Second, the rest of the passage refutes Replacement Theology. In Jeremiah 3, God is saying that Judah (the southern kingdom) is the sister of Israel (the northern kingdom), and that Judah should have taken note of Israel’s Assyrian invasion and repented. The point of the chapter is that despite the unfaithfulness, the backsliding, the exiles (figuratively the divorce), and the length of time it takes for Israel to repent, God still says “return to Me” in various ways throughout the entire passage (Jeremiah 3:1, 12, 14, 22; 4:1). That demonstrates the faithfulness, mercy, and grace of God!

Although we are still awaiting Israel’s return to God, it is guaranteed to happen because God said it will. Israel’s issue all along has been turning to God with clean, circumcised hearts (Leviticus 26:40–41; Deuteronomy 10:16; 29:4)—which is a Gentile problem, too.

A HEART CHANGE

What does turning to God with a circumcised heart look like? It means repentance towards the true and living God, and not a false idea of Him. Repentance in love, and in humble recognition that our sin requires blood atonement (Leviticus 17:11).

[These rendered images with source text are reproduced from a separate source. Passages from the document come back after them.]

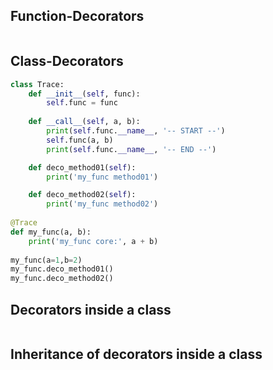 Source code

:## Function-Decorators
```python
```

## Class-Decorators
```python
class Trace:
    def __init__(self, func):
        self.func = func
    
    def __call__(self, a, b):
        print(self.func.__name__, '-- START --')
        self.func(a, b)
        print(self.func.__name__, '-- END --')

    def deco_method01(self):
        print('my_func method01')

    def deco_method02(self):
        print('my_func method02')
        
@Trace
def my_func(a, b):
    print('my_func core:', a + b)
        
my_func(a=1,b=2)
my_func.deco_method01()
my_func.deco_method02()
```


## Decorators inside a class
```python
```


## Inheritance of decorators inside a class
```python
```




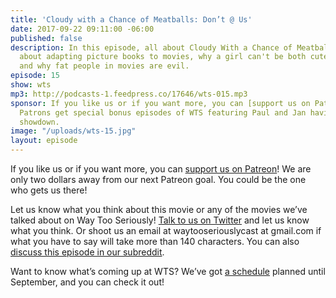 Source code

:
 ```yaml
---
title: 'Cloudy with a Chance of Meatballs: Don’t @ Us'
date: 2017-09-22 09:11:00 -06:00
published: false
description: In this episode, all about Cloudy With a Chance of Meatballs, we talk
  about adapting picture books to movies, why a girl can't be both cute and smart,
  and why fat people in movies are evil.
episode: 15
show: wts
mp3: http://podcasts-1.feedpress.co/17646/wts-015.mp3
sponsor: If you like us or if you want more, you can [support us on Patreon](https://www.patreon.com/clockworkscast)!
  Patrons get special bonus episodes of WTS featuring Paul and Jan having a trivia
  showdown.
image: "/uploads/wts-15.jpg"
layout: episode
---
```


If you like us or if you want more, you can [support us on Patreon](https://www.patreon.com/clockworkscast)! We are only two dollars away from our next Patreon goal. You could be the one who gets us there!

Let us know what you think about this movie or any of the movies we’ve talked about on Way Too Seriously! [Talk to us on Twitter](http://www.twitter.com/wtscast) and let us know what you think. Or shoot us an email at waytooseriouslycast at gmail.com if what you have to say will take more than 140 characters. You can also [discuss this episode in our subreddit](https://www.reddit.com/r/Goodstuff_fm/).

Want to know what’s coming up at WTS? We’ve got [a schedule](https://docs.google.com/document/d/1f6fvTgbzQOCUD_potL6mWClmSC3D2cOBgKz36OwSC68/edit?usp=sharing) planned until September, and you can check it out!
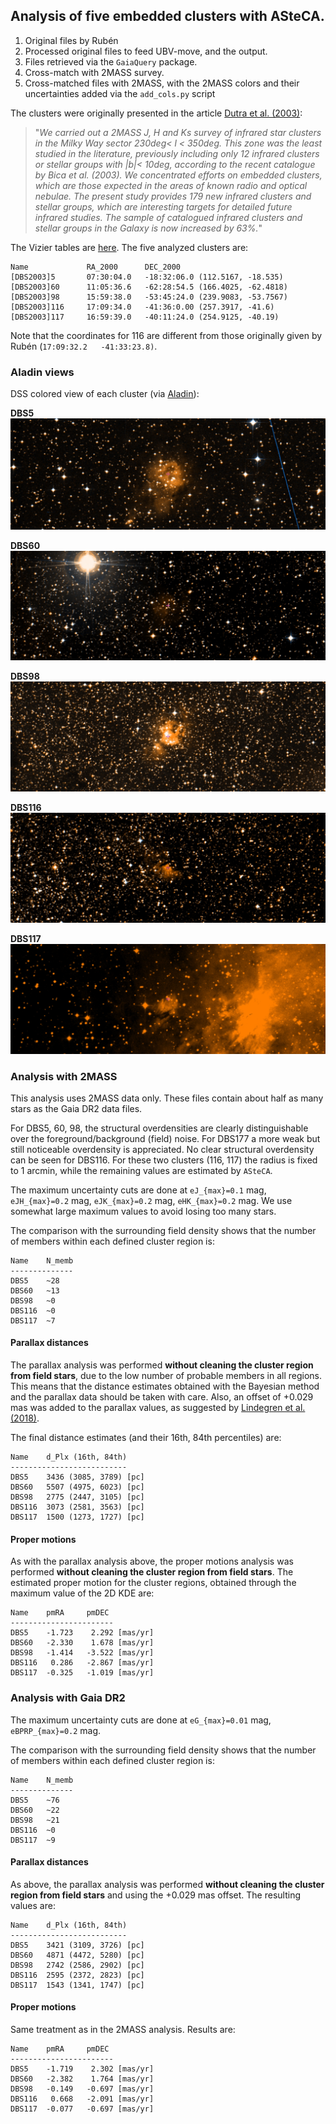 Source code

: 
## Analysis of five embedded clusters with ASteCA.

1. Original files by Rubén
2. Processed original files to feed UBV-move, and the output.
3. Files retrieved via the `GaiaQuery` package.
4. Cross-match with 2MASS survey.
5. Cross-matched files with 2MASS, with the 2MASS colors and their
   uncertainties added via the `add_cols.py` script

The clusters were originally presented in the article [Dutra et al. (2003)](https://ui.adsabs.harvard.edu/abs/2003A%26A...400..533D/abstract):

> "*We carried out a 2MASS J, H and Ks survey of infrared star clusters in the Milky Way sector 230deg< l < 350deg. This zone was the least studied in the literature, previously including only 12 infrared clusters or stellar groups with |b|< 10deg, according to the recent catalogue by Bica et al. (2003). We concentrated efforts on embedded clusters, which are those expected in the areas of known radio and optical nebulae. The present study provides 179 new infrared clusters and stellar groups, which are interesting targets for detailed future infrared studies. The sample of catalogued infrared clusters and stellar groups in the Galaxy is now increased by 63%.*"

The Vizier tables are [here](https://ui.adsabs.harvard.edu/abs/2003yCat..34000533D/abstract). The five analyzed clusters are:

```
Name             RA_2000      DEC_2000
[DBS2003]5       07:30:04.0   -18:32:06.0 (112.5167, -18.535)
[DBS2003]60      11:05:36.6   -62:28:54.5 (166.4025, -62.4818)
[DBS2003]98      15:59:38.0   -53:45:24.0 (239.9083, -53.7567)
[DBS2003]116     17:09:34.0   -41:36:0.00 (257.3917, -41.6)
[DBS2003]117     16:59:39.0   -40:11:24.0 (254.9125, -40.19)
```

Note that the coordinates for 116 are different from those originally given by Rubén (`17:09:32.2   -41:33:23.8)`.

### Aladin views

DSS colored view of each cluster (via [Aladin](https://aladin.u-strasbg.fr)):

**DBS5**
![](figs/dbs5.png)

**DBS60**
![](figs/dbs60.png)

**DBS98**
![](figs/dbs98.png)

**DBS116**
![](figs/dbs116.png)

**DBS117**
![](figs/dbs117.png)


### Analysis with 2MASS

This analysis uses 2MASS data only. These files contain about half as many stars as the Gaia DR2 data files.

For DBS5, 60, 98, the structural overdensities are clearly distinguishable over the foreground/background (field) noise. For DBS177 a more weak but still noticeable overdensity is appreciated. No clear structural overdensity can be seen for DBS116. For these two clusters (116, 117) the radius is fixed to 1 arcmin, while the remaining values are estimated by `ASteCA`.

The maximum uncertainty cuts are done at `eJ_{max}=0.1` mag, `eJH_{max}=0.2` mag, `eJK_{max}=0.2` mag, `eHK_{max}=0.2` mag. We use somewhat large maximum values to avoid losing too many stars.

The comparison with the surrounding field density shows that the number of members within each defined cluster region is:

```
Name    N_memb
--------------
DBS5    ~28
DBS60   ~13
DBS98   ~0
DBS116  ~0
DBS117  ~7
```


#### Parallax distances

The parallax analysis was performed **without cleaning the cluster region from field stars**, due to the low number of probable members in all regions. This means that the distance estimates obtained with the Bayesian method and the parallax data should be taken with care. Also, an offset of +0.029 mas was added to the parallax values, as suggested by [Lindegren et al. (2018)](https://www.aanda.org/articles/aa/abs/2018/08/aa32727-18/aa32727-18.html).

The final distance estimates (and their 16th, 84th percentiles) are:

```
Name    d_Plx (16th, 84th)
--------------------------
DBS5    3436 (3085, 3789) [pc]
DBS60   5507 (4975, 6023) [pc]
DBS98   2775 (2447, 3105) [pc]
DBS116  3073 (2581, 3563) [pc]
DBS117  1500 (1273, 1727) [pc]
```

#### Proper motions

As with the parallax analysis above, the proper motions analysis was performed **without cleaning the cluster region from field stars**.
The estimated proper motion for the cluster regions, obtained through the maximum value of the 2D KDE are:

```
Name    pmRA     pmDEC
-----------------------
DBS5    -1.723    2.292 [mas/yr]
DBS60   -2.330    1.678 [mas/yr]
DBS98   -1.414   -3.522 [mas/yr]
DBS116   0.286   -2.867 [mas/yr]
DBS117  -0.325   -1.019 [mas/yr]
```


### Analysis with Gaia DR2

The maximum uncertainty cuts are done at `eG_{max}=0.01` mag,
`eBPRP_{max}=0.2` mag.

The comparison with the surrounding field density shows that the number of members within each defined cluster region is:

```
Name    N_memb
--------------
DBS5    ~76
DBS60   ~22
DBS98   ~21
DBS116  ~0
DBS117  ~9
```


#### Parallax distances

As above, the parallax analysis was performed **without cleaning the cluster region from field stars** and using the +0.029 mas offset. The resulting values are:

```
Name    d_Plx (16th, 84th)
--------------------------
DBS5    3421 (3109, 3726) [pc]
DBS60   4871 (4472, 5280) [pc]
DBS98   2742 (2586, 2902) [pc]
DBS116  2595 (2372, 2823) [pc]
DBS117  1543 (1341, 1747) [pc]
```

#### Proper motions

Same treatment as in the 2MASS analysis. Results are:


```
Name    pmRA     pmDEC
-----------------------
DBS5    -1.719    2.302 [mas/yr]
DBS60   -2.382    1.764 [mas/yr]
DBS98   -0.149   -0.697 [mas/yr]
DBS116   0.668   -2.091 [mas/yr]
DBS117  -0.077   -0.697 [mas/yr]
```


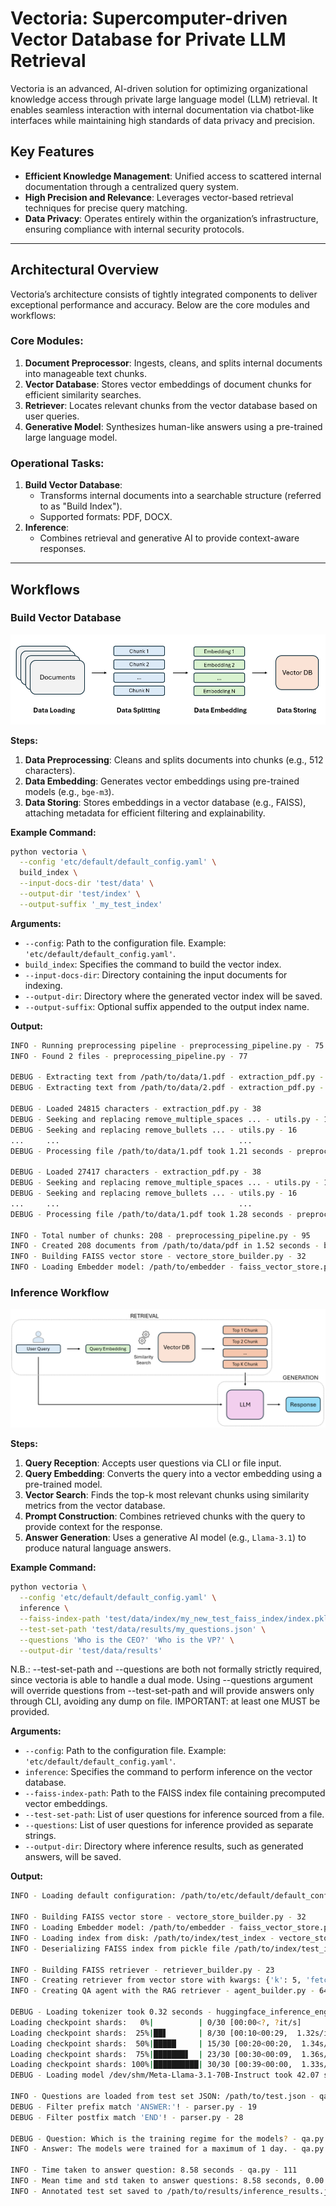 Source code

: # Vectoria: Supercomputer-driven Vector Database for Private LLM Retrieval

Vectoria is an advanced, AI-driven solution for optimizing organizational knowledge access through private large language model (LLM) retrieval. It enables seamless interaction with internal documentation via chatbot-like interfaces while maintaining high standards of data privacy and precision.

## Key Features
- **Efficient Knowledge Management**: Unified access to scattered internal documentation through a centralized query system.
- **High Precision and Relevance**: Leverages vector-based retrieval techniques for precise query matching.
- **Data Privacy**: Operates entirely within the organization’s infrastructure, ensuring compliance with internal security protocols.

---

## Architectural Overview

Vectoria’s architecture consists of tightly integrated components to deliver exceptional performance and accuracy. Below are the core modules and workflows:

### Core Modules:
1. **Document Preprocessor**: Ingests, cleans, and splits internal documents into manageable text chunks.
2. **Vector Database**: Stores vector embeddings of document chunks for efficient similarity searches.
3. **Retriever**: Locates relevant chunks from the vector database based on user queries.
4. **Generative Model**: Synthesizes human-like answers using a pre-trained large language model.

### Operational Tasks:
1. **Build Vector Database**:
   - Transforms internal documents into a searchable structure (referred to as "Build Index").
   - Supported formats: PDF, DOCX.
2. **Inference**:
   - Combines retrieval and generative AI to provide context-aware responses.

---

## Workflows

### Build Vector Database

![Build Vector Database workflow](images/build_index_workflow.png "Build Vector Database workflow")

**Steps:**
1. **Data Preprocessing**: Cleans and splits documents into chunks (e.g., 512 characters).
2. **Data Embedding**: Generates vector embeddings using pre-trained models (e.g., `bge-m3`).
3. **Data Storing**: Stores embeddings in a vector database (e.g., FAISS), attaching metadata for efficient filtering and explainability.

**Example Command:**
```bash
python vectoria \
  --config 'etc/default/default_config.yaml' \
  build_index \
  --input-docs-dir 'test/data' \
  --output-dir 'test/index' \
  --output-suffix '_my_test_index'
```

**Arguments:**

- `--config`: Path to the configuration file. Example: `'etc/default/default_config.yaml'`.
- `build_index`: Specifies the command to build the vector index.
- `--input-docs-dir`: Directory containing the input documents for indexing.
- `--output-dir`: Directory where the generated vector index will be saved.
- `--output-suffix`: Optional suffix appended to the output index name.

**Output:**

```bash
INFO - Running preprocessing pipeline - preprocessing_pipeline.py - 75
INFO - Found 2 files - preprocessing_pipeline.py - 77

DEBUG - Extracting text from /path/to/data/1.pdf - extraction_pdf.py - 28
DEBUG - Extracting text from /path/to/data/2.pdf - extraction_pdf.py - 28

DEBUG - Loaded 24815 characters - extraction_pdf.py - 38
DEBUG - Seeking and replacing remove_multiple_spaces ... - utils.py - 16
DEBUG - Seeking and replacing remove_bullets ... - utils.py - 16
...     ...                                        ...				
DEBUG - Processing file /path/to/data/1.pdf took 1.21 seconds - preprocessing_pipeline.py - 102

DEBUG - Loaded 27417 characters - extraction_pdf.py - 38
DEBUG - Seeking and replacing remove_multiple_spaces ... - utils.py - 16
DEBUG - Seeking and replacing remove_bullets ... - utils.py - 16
...     ...                                        ...
DEBUG - Processing file /path/to/data/1.pdf took 1.28 seconds - preprocessing_pipeline.py - 102

INFO - Total number of chunks: 208 - preprocessing_pipeline.py - 95
INFO - Created 208 documents from /path/to/data/pdf in 1.52 seconds - build_index.py - 25
INFO - Building FAISS vector store - vectore_store_builder.py - 32
INFO - Loading Embedder model: /path/to/embedder - faiss_vector_store.py - 35
```

### Inference Workflow

![Inference workflow](images/inference_workflow.png "Inference workflow")

**Steps:**

1. **Query Reception**: Accepts user questions via CLI or file input.
2. **Query Embedding**: Converts the query into a vector embedding using a pre-trained model.
3. **Vector Search**: Finds the top-k most relevant chunks using similarity metrics from the vector database.
4. **Prompt Construction**: Combines retrieved chunks with the query to provide context for the response.
5. **Answer Generation**: Uses a generative AI model (e.g., `Llama-3.1`) to produce natural language answers.

**Example Command:**

```bash
python vectoria \
  --config 'etc/default/default_config.yaml' \
  inference \
  --faiss-index-path 'test/data/index/my_new_test_faiss_index/index.pkl' \
  --test-set-path 'test/data/results/my_questions.json' \
  --questions 'Who is the CEO?' 'Who is the VP?' \
  --output-dir 'test/data/results'
```

N.B.: --test-set-path and --questions are both not formally strictly required, since vectoria is able to handle a dual mode. Using --questions argument will override questions from --test-set-path and will provide answers only through CLI, avoiding any dump on file. IMPORTANT: at least one MUST be provided.


**Arguments:**

- `--config`: Path to the configuration file. Example: `'etc/default/default_config.yaml'`.
- `inference`: Specifies the command to perform inference on the vector database.
- `--faiss-index-path`: Path to the FAISS index file containing precomputed vector embeddings.
- `--test-set-path`: List of user questions for inference sourced from a file.
- `--questions`: List of user questions for inference provided as separate strings.
- `--output-dir`: Directory where inference results, such as generated answers, will be saved.

**Output:**

```bash
INFO - Loading default configuration: /path/to/etc/default/default_config.yaml - config.py - 26

INFO - Building FAISS vector store - vectore_store_builder.py - 32
INFO - Loading Embedder model: /path/to/embedder - faiss_vector_store.py - 35
INFO - Loading index from disk: /path/to/index/test_index - vectore_store_builder.py - 24
INFO - Deserializing FAISS index from pickle file /path/to/index/test_index - faiss_vector_store.py - 81

INFO - Building FAISS retriever - retriever_builder.py - 23
INFO - Creating retriever from vector store with kwargs: {'k': 5, 'fetch_k': 5, 'lambda_mult': 0.5} - faiss_retriever.py - 25
INFO - Creating QA agent with the RAG retriever - agent_builder.py - 64

DEBUG - Loading tokenizer took 0.32 seconds - huggingface_inference_engine.py - 41
Loading checkpoint shards:   0%|          | 0/30 [00:00<?, ?it/s]
Loading checkpoint shards:  25%|██▋       | 8/30 [00:10<00:29,  1.32s/it]
Loading checkpoint shards:  50%|█████     | 15/30 [00:20<00:20,  1.34s/it]
Loading checkpoint shards:  75%|███████▋  | 23/30 [00:30<00:09,  1.36s/it]
Loading checkpoint shards: 100%|██████████| 30/30 [00:39<00:00,  1.33s/it]
DEBUG - Loading model /dev/shm/Meta-Llama-3.1-70B-Instruct took 42.07 seconds - huggingface_inference_engine.py - 68

INFO - Questions are loaded from test set JSON: /path/to/test.json - qa.py - 86
DEBUG - Filter prefix match 'ANSWER:'! - parser.py - 19
DEBUG - Filter postfix match 'END'! - parser.py - 28

DEBUG - Question: Which is the training regime for the models? - qa.py - 57
INFO - Answer: The models were trained for a maximum of 1 day. - qa.py - 58

INFO - Time taken to answer question: 8.58 seconds - qa.py - 111
INFO - Mean time and std taken to answer questions: 8.58 seconds, 0.00 seconds - qa.py - 129
INFO - Annotated test set saved to /path/to/results/inference_results.json and took 0.01 seconds - qa.py - 140
```
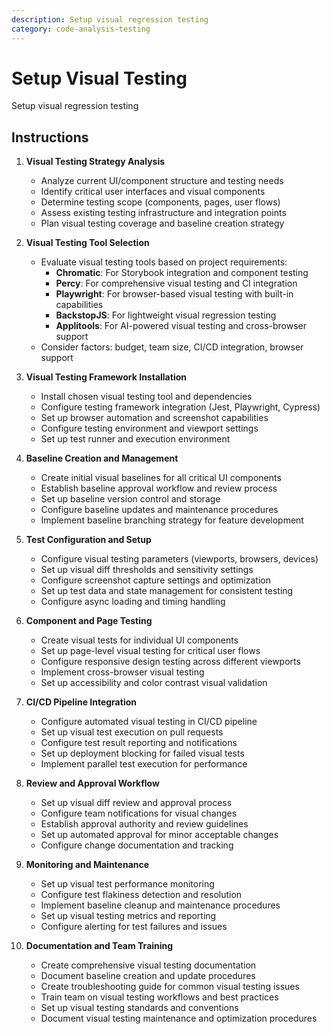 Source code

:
 ```yaml
---
description: Setup visual regression testing
category: code-analysis-testing
---
```


# Setup Visual Testing

Setup visual regression testing

## Instructions

1. **Visual Testing Strategy Analysis**
   - Analyze current UI/component structure and testing needs
   - Identify critical user interfaces and visual components
   - Determine testing scope (components, pages, user flows)
   - Assess existing testing infrastructure and integration points
   - Plan visual testing coverage and baseline creation strategy

2. **Visual Testing Tool Selection**
   - Evaluate visual testing tools based on project requirements:
     - **Chromatic**: For Storybook integration and component testing
     - **Percy**: For comprehensive visual testing and CI integration
     - **Playwright**: For browser-based visual testing with built-in capabilities
     - **BackstopJS**: For lightweight visual regression testing
     - **Applitools**: For AI-powered visual testing and cross-browser support
   - Consider factors: budget, team size, CI/CD integration, browser support

3. **Visual Testing Framework Installation**
   - Install chosen visual testing tool and dependencies
   - Configure testing framework integration (Jest, Playwright, Cypress)
   - Set up browser automation and screenshot capabilities
   - Configure testing environment and viewport settings
   - Set up test runner and execution environment

4. **Baseline Creation and Management**
   - Create initial visual baselines for all critical UI components
   - Establish baseline approval workflow and review process
   - Set up baseline version control and storage
   - Configure baseline updates and maintenance procedures
   - Implement baseline branching strategy for feature development

5. **Test Configuration and Setup**
   - Configure visual testing parameters (viewports, browsers, devices)
   - Set up visual diff thresholds and sensitivity settings
   - Configure screenshot capture settings and optimization
   - Set up test data and state management for consistent testing
   - Configure async loading and timing handling

6. **Component and Page Testing**
   - Create visual tests for individual UI components
   - Set up page-level visual testing for critical user flows
   - Configure responsive design testing across different viewports
   - Implement cross-browser visual testing
   - Set up accessibility and color contrast visual validation

7. **CI/CD Pipeline Integration**
   - Configure automated visual testing in CI/CD pipeline
   - Set up visual test execution on pull requests
   - Configure test result reporting and notifications
   - Set up deployment blocking for failed visual tests
   - Implement parallel test execution for performance

8. **Review and Approval Workflow**
   - Set up visual diff review and approval process
   - Configure team notifications for visual changes
   - Establish approval authority and review guidelines
   - Set up automated approval for minor acceptable changes
   - Configure change documentation and tracking

9. **Monitoring and Maintenance**
   - Set up visual test performance monitoring
   - Configure test flakiness detection and resolution
   - Implement baseline cleanup and maintenance procedures
   - Set up visual testing metrics and reporting
   - Configure alerting for test failures and issues

10. **Documentation and Team Training**
    - Create comprehensive visual testing documentation
    - Document baseline creation and update procedures
    - Create troubleshooting guide for common visual testing issues
    - Train team on visual testing workflows and best practices
    - Set up visual testing standards and conventions
    - Document visual testing maintenance and optimization procedures
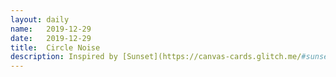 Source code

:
 ```yaml
---
layout: daily
name:   2019-12-29
date:   2019-12-29
title:  Circle Noise
description: Inspired by [Sunset](https://canvas-cards.glitch.me/#sunset-selector).
---
```

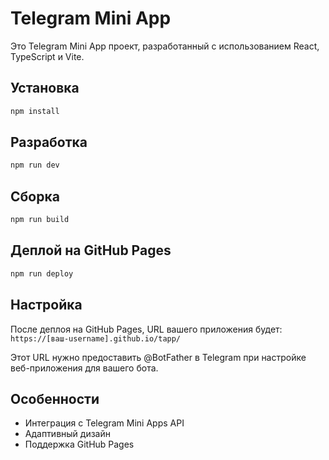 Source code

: # Telegram Mini App

Это Telegram Mini App проект, разработанный с использованием React, TypeScript и Vite.

## Установка

```bash
npm install
```

## Разработка

```bash
npm run dev
```

## Сборка

```bash
npm run build
```

## Деплой на GitHub Pages

```bash
npm run deploy
```

## Настройка

После деплоя на GitHub Pages, URL вашего приложения будет:
`https://[ваш-username].github.io/tapp/`

Этот URL нужно предоставить @BotFather в Telegram при настройке веб-приложения для вашего бота.

## Особенности

-   Интеграция с Telegram Mini Apps API
-   Адаптивный дизайн
-   Поддержка GitHub Pages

Tragically, Israel believed its newfound zeal for the Law, with additional man-made commandments, would keep them in the land during the time of Jesus. However, if the traditions being followed by Israel were pleasing to God, Messiah’s Kingdom would have come and the dispersion would have never happened 2,000 years ago. The punishment of dispersion through Rome still happened because Israel still lacked a circumcised heart, rejecting the Messiah who made the new heart possible. Isaiah predicted the reason for Israel’s dispersion by Rome when writing, “These people come near to Me with their mouth and honor Me with their lips, but their hearts are far from Me. Their worship of Me is based on merely human rules they have been taught” (Isaiah 29:13).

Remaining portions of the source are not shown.